◆ Problem description ◆
If an entry holds a picture, leave the picture out and output everything else exactly.

◆ Information supplied ◆
◇ ◇ ◇ ◇

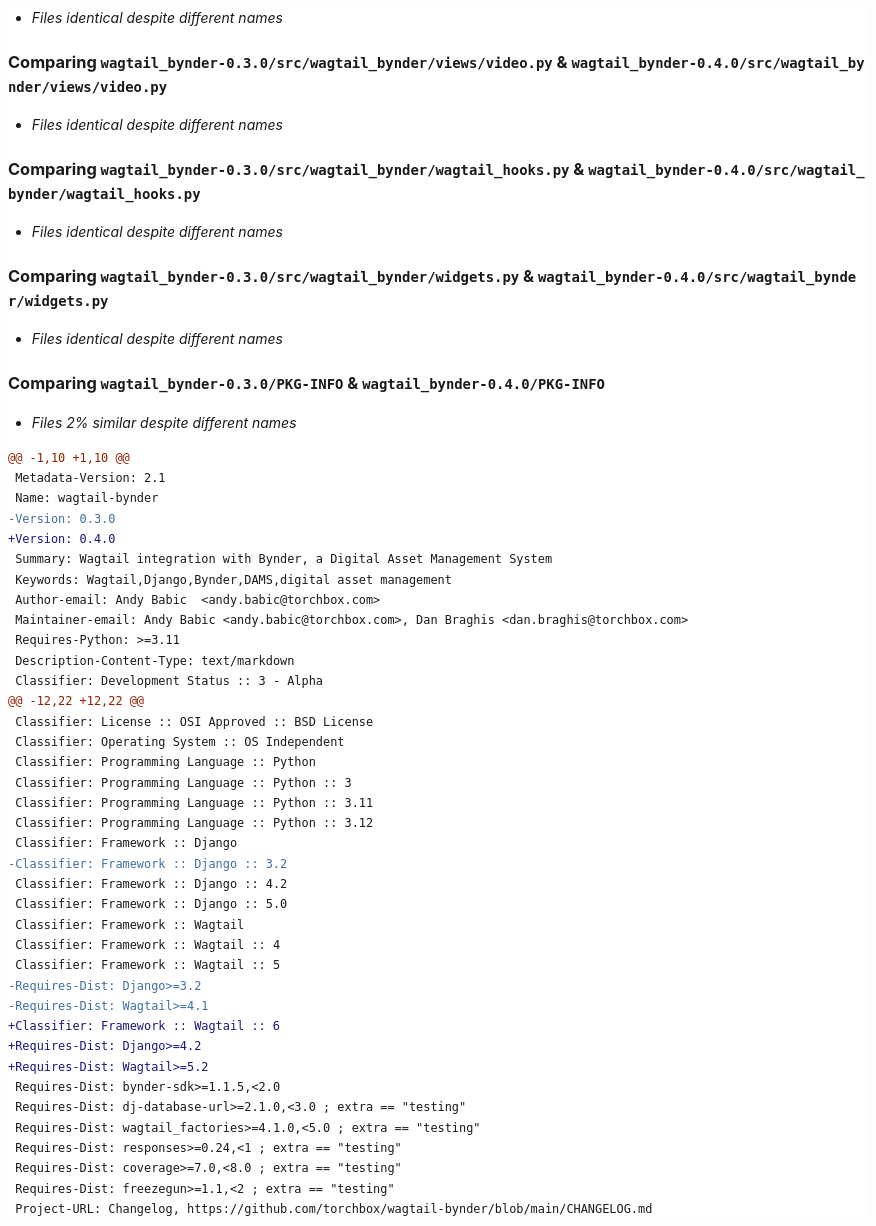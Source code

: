  * *Files identical despite different names*

### Comparing `wagtail_bynder-0.3.0/src/wagtail_bynder/views/video.py` & `wagtail_bynder-0.4.0/src/wagtail_bynder/views/video.py`

 * *Files identical despite different names*

### Comparing `wagtail_bynder-0.3.0/src/wagtail_bynder/wagtail_hooks.py` & `wagtail_bynder-0.4.0/src/wagtail_bynder/wagtail_hooks.py`

 * *Files identical despite different names*

### Comparing `wagtail_bynder-0.3.0/src/wagtail_bynder/widgets.py` & `wagtail_bynder-0.4.0/src/wagtail_bynder/widgets.py`

 * *Files identical despite different names*

### Comparing `wagtail_bynder-0.3.0/PKG-INFO` & `wagtail_bynder-0.4.0/PKG-INFO`

 * *Files 2% similar despite different names*

```diff
@@ -1,10 +1,10 @@
 Metadata-Version: 2.1
 Name: wagtail-bynder
-Version: 0.3.0
+Version: 0.4.0
 Summary: Wagtail integration with Bynder, a Digital Asset Management System
 Keywords: Wagtail,Django,Bynder,DAMS,digital asset management
 Author-email: Andy Babic  <andy.babic@torchbox.com>
 Maintainer-email: Andy Babic <andy.babic@torchbox.com>, Dan Braghis <dan.braghis@torchbox.com>
 Requires-Python: >=3.11
 Description-Content-Type: text/markdown
 Classifier: Development Status :: 3 - Alpha
@@ -12,22 +12,22 @@
 Classifier: License :: OSI Approved :: BSD License
 Classifier: Operating System :: OS Independent
 Classifier: Programming Language :: Python
 Classifier: Programming Language :: Python :: 3
 Classifier: Programming Language :: Python :: 3.11
 Classifier: Programming Language :: Python :: 3.12
 Classifier: Framework :: Django
-Classifier: Framework :: Django :: 3.2
 Classifier: Framework :: Django :: 4.2
 Classifier: Framework :: Django :: 5.0
 Classifier: Framework :: Wagtail
 Classifier: Framework :: Wagtail :: 4
 Classifier: Framework :: Wagtail :: 5
-Requires-Dist: Django>=3.2
-Requires-Dist: Wagtail>=4.1
+Classifier: Framework :: Wagtail :: 6
+Requires-Dist: Django>=4.2
+Requires-Dist: Wagtail>=5.2
 Requires-Dist: bynder-sdk>=1.1.5,<2.0
 Requires-Dist: dj-database-url>=2.1.0,<3.0 ; extra == "testing"
 Requires-Dist: wagtail_factories>=4.1.0,<5.0 ; extra == "testing"
 Requires-Dist: responses>=0.24,<1 ; extra == "testing"
 Requires-Dist: coverage>=7.0,<8.0 ; extra == "testing"
 Requires-Dist: freezegun>=1.1,<2 ; extra == "testing"
 Project-URL: Changelog, https://github.com/torchbox/wagtail-bynder/blob/main/CHANGELOG.md
```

◇ ◇ ◇ ◇

◆ Result below ◆
Source code

:  * *Files identical despite different names*

### Comparing `wagtail_bynder-0.3.0/src/wagtail_bynder/views/video.py` & `wagtail_bynder-0.4.0/src/wagtail_bynder/views/video.py`

 * *Files identical despite different names*

### Comparing `wagtail_bynder-0.3.0/src/wagtail_bynder/wagtail_hooks.py` & `wagtail_bynder-0.4.0/src/wagtail_bynder/wagtail_hooks.py`

 * *Files identical despite different names*

### Comparing `wagtail_bynder-0.3.0/src/wagtail_bynder/widgets.py` & `wagtail_bynder-0.4.0/src/wagtail_bynder/widgets.py`

 * *Files identical despite different names*

### Comparing `wagtail_bynder-0.3.0/PKG-INFO` & `wagtail_bynder-0.4.0/PKG-INFO`

 * *Files 2% similar despite different names*

```diff
@@ -1,10 +1,10 @@
 Metadata-Version: 2.1
 Name: wagtail-bynder
-Version: 0.3.0
+Version: 0.4.0
 Summary: Wagtail integration with Bynder, a Digital Asset Management System
 Keywords: Wagtail,Django,Bynder,DAMS,digital asset management
 Author-email: Andy Babic  <andy.babic@torchbox.com>
 Maintainer-email: Andy Babic <andy.babic@torchbox.com>, Dan Braghis <dan.braghis@torchbox.com>
 Requires-Python: >=3.11
 Description-Content-Type: text/markdown
 Classifier: Development Status :: 3 - Alpha
@@ -12,22 +12,22 @@
 Classifier: License :: OSI Approved :: BSD License
 Classifier: Operating System :: OS Independent
 Classifier: Programming Language :: Python
 Classifier: Programming Language :: Python :: 3
 Classifier: Programming Language :: Python :: 3.11
 Classifier: Programming Language :: Python :: 3.12
 Classifier: Framework :: Django
-Classifier: Framework :: Django :: 3.2
 Classifier: Framework :: Django :: 4.2
 Classifier: Framework :: Django :: 5.0
 Classifier: Framework :: Wagtail
 Classifier: Framework :: Wagtail :: 4
 Classifier: Framework :: Wagtail :: 5
-Requires-Dist: Django>=3.2
-Requires-Dist: Wagtail>=4.1
+Classifier: Framework :: Wagtail :: 6
+Requires-Dist: Django>=4.2
+Requires-Dist: Wagtail>=5.2
 Requires-Dist: bynder-sdk>=1.1.5,<2.0
 Requires-Dist: dj-database-url>=2.1.0,<3.0 ; extra == "testing"
 Requires-Dist: wagtail_factories>=4.1.0,<5.0 ; extra == "testing"
 Requires-Dist: responses>=0.24,<1 ; extra == "testing"
 Requires-Dist: coverage>=7.0,<8.0 ; extra == "testing"
 Requires-Dist: freezegun>=1.1,<2 ; extra == "testing"
 Project-URL: Changelog, https://github.com/torchbox/wagtail-bynder/blob/main/CHANGELOG.md
```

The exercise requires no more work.